Hi MSP,
"First-off, if that is the case then why has someone posted above saying that Meraki support have advised them that it is possible to restrict fail-over behaviour for VoIP traffic specifically? Is this fictional, incorrect, or could there be some confusion between Meraki engineers as to what granular control can be provided upon request?"
This could be possible to do, however, it means that if the primary WAN fails, your phone will not failover (and cannot be manually failed over per my suggestions) until the primary WAN is restored.
"Secondly, in our case, this situation has been triggered by two primary WAN outages in the past two months of just three minutes and seven minutes respectively.
We've therefore had a Meraki support engineer extend our fail-over period at this site to ten minutes, which would only cause the site to fail over during an extended outage beyond that time-frame. Obviously we don't desperately want site internet to go down but we would certainly rather see a brief sub-ten-minute outage than an unrecoverable telephony problem that requires manual intervention."
It's completely understandable. 300 seconds is a default failover interval in case of "soft" WAN failure per this KB.
"Silent audio for hosted telephony systems following a WAN fail-over event is not 'expected behaviour' and you have numerous examples of users encountering and complaining about this. If the granular fail-over control to which I refer is not possible, what about some kind of software implementation for your 'fix' options 2 and 3?"
It's expected behavior. As I explained, it's very likely an existing flow that was generated while being on the backup circuit. If the primary WAN circuit fails, all VoIP calls will go over the backup connection as expected, when the primary connection comes back up the MX will not cut off any existing flows over the backup circuit. SIP phones are designed to send keepalives to maintain a session with the PBX (this is to issues with NATs). Since that session remains open on the backup circuit, MX will not drop it to force the VoIP traffic over the primary circuit. Any stateful firewall should do exactly the same thing.
"Meraki is a software-defined networking stack. I can't see why there would not be a way to implement a software function to force cessation of WAN2 traffic when WAN1 is restored, or prevent fail-over for certain traffic where it causes technical issues. Even if the best you can do is simply invoke a software function to simulate your point 3 to remove the WAN cable manually (really... in 2019 we're pulling cables?)."
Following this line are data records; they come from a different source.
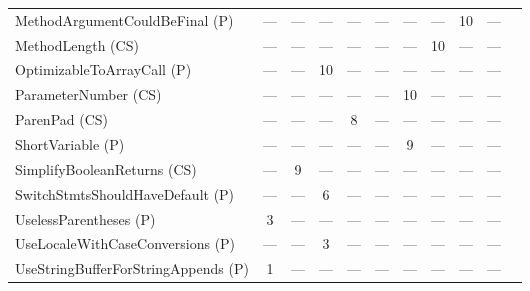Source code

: \begin{table*}[t]
{\begin{tabular}{lcccccccccc}
				\rowcolor{grey}
				MethodArgumentCouldBeFinal (P) &---&---&---&---&---&---&---&10&---\\
				MethodLength (CS) &---&---&---&---&---&---&10&---&---\\
				\rowcolor{grey}
				OptimizableToArrayCall (P) &---&---&10&---&---&---&---&---&---\\
				ParameterNumber (CS) &---&---&---&---&---&10&---&---&---\\
				\rowcolor{grey}
				ParenPad (CS) &---&---&---&8&---&---&---&---&---\\
				ShortVariable (P) &---&---&---&---&---&9&---&---&---\\
				\rowcolor{grey}
				SimplifyBooleanReturns (CS) &---&9&---&---&---&---&---&---&---\\
				SwitchStmtsShouldHaveDefault (P) &---&---&6&---&---&---&---&---&---\\
				\rowcolor{grey}
				UselessParentheses (P) &3&---&---&---&---&---&---&---&---\\
				UseLocaleWithCaseConversions (P) &---&---&3&---&---&---&---&---&---\\
				\rowcolor{grey}
				UseStringBufferForStringAppends (P) &1&---&---&---&---&---&---&---&---\\
				\hline
			\end{tabular}

	}
	\vspace{-2mm}
\end{table*}

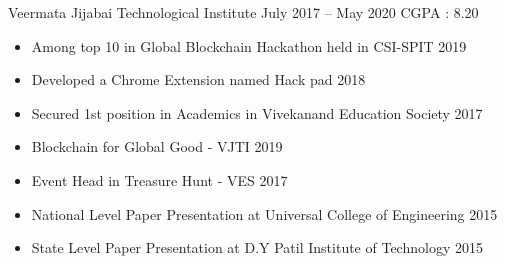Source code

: 

 {Veermata Jijabai Technological Institute}{ July 2017 -- May 2020 \hspace{1 cm} CGPA : 8.20}{}

\smallskip
{}

\smallskip
{}












\smallskip
\begin{itemize}

\item Among top 10 in Global Blockchain Hackathon held in CSI-SPIT \hspace{0.7 cm} 2019

\smallskip
\item  Developed a Chrome Extension named Hack pad  \hspace{3.5 cm} 2018

\smallskip
\item Secured 1st position in Academics in Vivekanand Education Society \hspace{0.3 cm} 2017

\end{itemize}







\begin{itemize}
    \item Blockchain for Global Good - VJTI \hspace{0.25 cm} 2019
    
    \smallskip
    \item Event Head in Treasure Hunt - VES \hspace{0.1 cm} 2017
    
    \smallskip
    \item National Level Paper Presentation at Universal College of Engineering \hspace{0.4 cm} 2015
    
    \smallskip
    \item State Level Paper Presentation at D.Y Patil Institute of Technology \hspace{1.9 cm}   2015
\end{itemize}





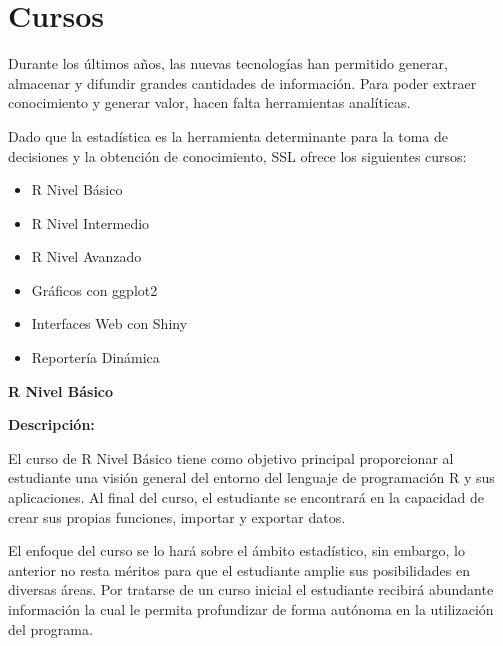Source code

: \documentclass[12pt,a4paper,oneside]{article}\usepackage[]{graphicx}\usepackage[]{color}
\begin{document}
\section{Cursos}

Durante los últimos años, las nuevas tecnologías han permitido generar, almacenar y difundir grandes cantidades de información. Para poder extraer conocimiento y generar valor, hacen falta herramientas analíticas.\newline

Dado que la estadística es la herramienta determinante para la toma de decisiones y la obtención de conocimiento, SSL ofrece los siguientes cursos:
\begin{itemize}
  \item R Nivel Básico
  \item R Nivel Intermedio
  \item R Nivel Avanzado
  \item Gráficos con ggplot2
  \item Interfaces Web con Shiny
  \item Reportería Dinámica
\end{itemize}


\newpage

\begin{center}
{\bf \Large R Nivel Básico}
\end{center}

{\bf \large Descripción:}\newline
  
  El curso de R Nivel Básico tiene como objetivo principal proporcionar al estudiante una visión general del entorno del lenguaje de programación R y sus aplicaciones. Al final del curso, el estudiante se encontrará en la capacidad de crear sus propias funciones, importar y exportar datos. \newline
  
  El enfoque del curso se lo hará sobre el ámbito estadístico, sin embargo, lo anterior no resta méritos para que el estudiante amplie sus posibilidades en diversas áreas. Por tratarse de un curso inicial el estudiante recibirá abundante información la cual le permita profundizar de forma autónoma en la utilización del programa.\newline
  
\end{document}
I suppose I could probably simulate this behaviour by changing the WAN parameters to something non-existent and back, but then if the other WAN connection goes down again at that exact second I'd be left with an non-contactable site (which I could place some safe money will happen under Sods Law).
And yes, I consider a full reboot (which didn't actually work in our problem environment when I tried it yesterday) to be a sledgehammer to squash a fly. Especially if the Meraki is handling inter-VLAN routing at L3 to access internal resources which would be disrupted rather than 'just' internet (and the phones of course)."
Rather than saying 'OK you're unhappy and it doesnt work properly with your telephone system and it causes outages that require manual intervention but it's working as intended' can you please raise a case to leverage the considerable advantages of a Cisco SD-WAN networking solution and look at 'prevention rather than cure' fix, particularly with the growing proliferation of hosted telephony."
I understand that this might be inconvenient, however, this behavior is happening due to the persistent traffic from the VoIP phones and the fact that SIP provider expects VoIP traffic sourced from the Primary WAN once it's restored. MX is doing exactly what it should be doing. However, feel free to submit a feature request via "Make A Wish" button in Dashboard."
Thanks,